The Midnight Lie (The Midnight Lie #1)(61)



A tree is an astonishing thing. So much of it you will never see. Not its roots: a whole secret life spreading out in the blind earth, drinking from unknown sources. Not its core: the sapling it once was, clad by each successive year of growth.

Does a tree know how deep its roots go? Can it locate its original seed?

I thought about how all seeds are necessarily lost things, dropped and abandoned.

This tree, I thought, felt familiar. It felt like me.

It had been stripped like me, like anyone who had ever been tithed. The difference was that someone had taken care to gild the tree’s wounds. I was luckier than so many in the Ward—I had lost only blood. But I didn’t move through the world the way Sid did, as someone who fully owned her body. I had always been afraid. I never knew what would be taken from me or when, and although I didn’t always think about it or fully feel that fear, it was as much a part of who I was as my light brown skin, my sturdy hands.

It was so tiring to be afraid all the time.

So I decided I wouldn’t be. I wouldn’t go to the wall and touch it the way children touch their mothers. I decided it didn’t matter that I was afraid of heights. I chose not to be.

I began to climb the tree. I ignored how sweaty my hands got, how my breath rattled in my throat, how my mouth got dry. I didn’t dare look down.

I went as high as I could, working my way up into the branches, then settled into a crook that was almost comfortable, though my rear ached and my leg eventually fell asleep.

The ground stretched below. The ground feels like such a safe thing … until you get too far above it.

But the leaves rushed and played around me. My breath calmed. I listened to the leaves. Their whispers almost made sense. I realized that was a strange thought, the kind that means sleep is coming, but as soon as I knew it was coming, it was already there.



* * *



I didn’t know how much time passed before I woke in the darkness.

I heard the hush of someone walking over grass. The sound below grew closer, and then there was a musical glug and slosh of a large quantity of water flowing from a metallic bucket or can.

Someone was watering the tree.

Carefully, as soundlessly as I could, I shifted to peer down through the branches.

The man emptied his tin watering can. It thumped hollowly against his thigh as he walked away, the smell of wet earth strong in the air. His red robe trailed behind him.

It was a councilman.





35


“HMM,” SID SAID THE NEXT DAY, dipping a thin, buttered slice of toast into the soft yolk of an egg. She had knocked softly at my door before bringing in a tray with breakfast for both of us: soft-boiled eggs encased in pale blue shells, pink pastries clouded with cream piped between wispy wafers, spongy pancakes dotted with holes and sopping with butter, a dish of amethyst-colored jam, a lily-yellow pot filled to the brim with steaming black liquid that scalded my tongue and made my heart race. “A councilman.” Sid squinted as she stared from our little table on the balcony out over the bright sea. I had slept until midday. The sun was high. It honeyed Sid’s skin and made the freckle beneath her eye stand out like a star. In this light, I could see other, fainter freckles on her cheekbones, and even one near her upper lip. She sipped the hot black drink. The sun shone through her peacock-blue porcelain cup.

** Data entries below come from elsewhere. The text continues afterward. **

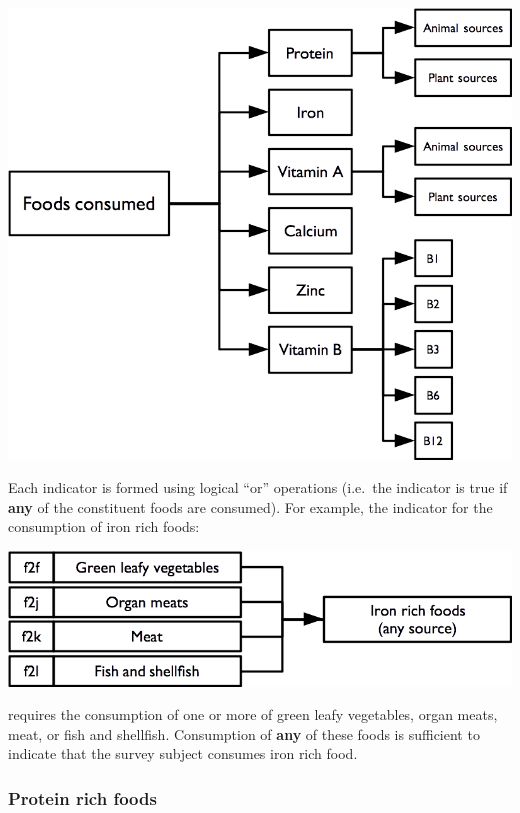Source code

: \documentclass[12pt,a4paper]{book}
\theoremstyle{definition}
\theoremstyle{definition}
\theoremstyle{definition}
\theoremstyle{remark}
\begin{document}
\begin{center}\includegraphics{figures/indicators07} \end{center}

Each indicator is formed using logical ``or'' operations (i.e.~the
indicator is true if \textbf{any} of the constituent foods are
consumed). For example, the indicator for the consumption of iron rich
foods:

\begin{center}\includegraphics{figures/indicators08} \end{center}

requires the consumption of one or more of green leafy vegetables, organ
meats, meat, or fish and shellfish. Consumption of \textbf{any} of these
foods is sufficient to indicate that the survey subject consumes iron
rich food.

\hypertarget{protein-rich-foods}{%
\subsubsection{Protein rich foods}\label{protein-rich-foods}}
\end{document}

She caught me staring and held out her cup for me to drink from it, even though my own full cup remained untouched after my first sip. I refused. “You don’t like it?” she said.

“So bitter.”

“It’s coffee, imported from the east. I always travel with my own supply. I adore it. Tea tastes like water to me, and coffee from anywhere else in the world is truly inferior. Here.” She uncovered a little jar shaped like an Elysium bird nesting on golden eggs. The bird’s back was a lid that revealed sugar molded into hearts. I had never seen so much sugar. I resisted the temptation to sneak the whole jar into my pocket. Sid dropped one sugar heart into her cup, then looked at me, considering, and dropped in two more. She offered the cup again. “You said you like sweet things.”

I was surprised she remembered. I didn’t think any amount of sugar could make me like the coffee, but I wanted to drink from Sid’s cup. I wanted to put my mouth where hers had been. I tried the coffee again, and made a face.

“Still too bitter?” she said.

I handed the cup back, but she said, “Now it’s too sweet for me,” and chucked the cup’s contents off the balcony. She laughed at my gasp.

“You can’t just do that,” I said. “You could have burned someone below.”

“I heard no scream.” She was impishly delighted by my moral outrage.

“Sid.”

“We are above a garden. There is no one below. Anyway, the whole High quarter is still asleep. It’s only just past noon.”

“You wasted it.”

“You didn’t want it and neither did I.” She tucked half her smile away when she saw me shake my head. “Very well, I won’t do it again. Let’s find something you do like. We need to nourish you. Since you slept in a tree. Try a pancake with jam.”

“I didn’t sleep in it. At least, not on purpose. I was—”

“Spying?”

She reached across the table to spread the purple jam on a pancake that she placed on my plate. I was too surprised to stop her. This entire breakfast was surreal. No one had ever served me anything before.